| What to produce |
Check each line of the entries. Copy the ones that contain the string "Mobilenet".

Content starts

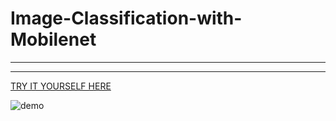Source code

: # Image-Classification-with-Mobilenet

---
---

[TRY IT YOURSELF HERE](https://arijzouaoui.github.io/Image-Classification-with-Mobilenet/predict.html)


 
![demo](https://user-images.githubusercontent.com/51060727/80920194-7d84de00-8d6e-11ea-8379-ad4464933c5b.gif)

Content ends

| Answer space |
: # Image-Classification-with-Mobilenet
[TRY IT YOURSELF HERE](https://arijzouaoui.github.io/Image-Classification-with-Mobilenet/predict.html)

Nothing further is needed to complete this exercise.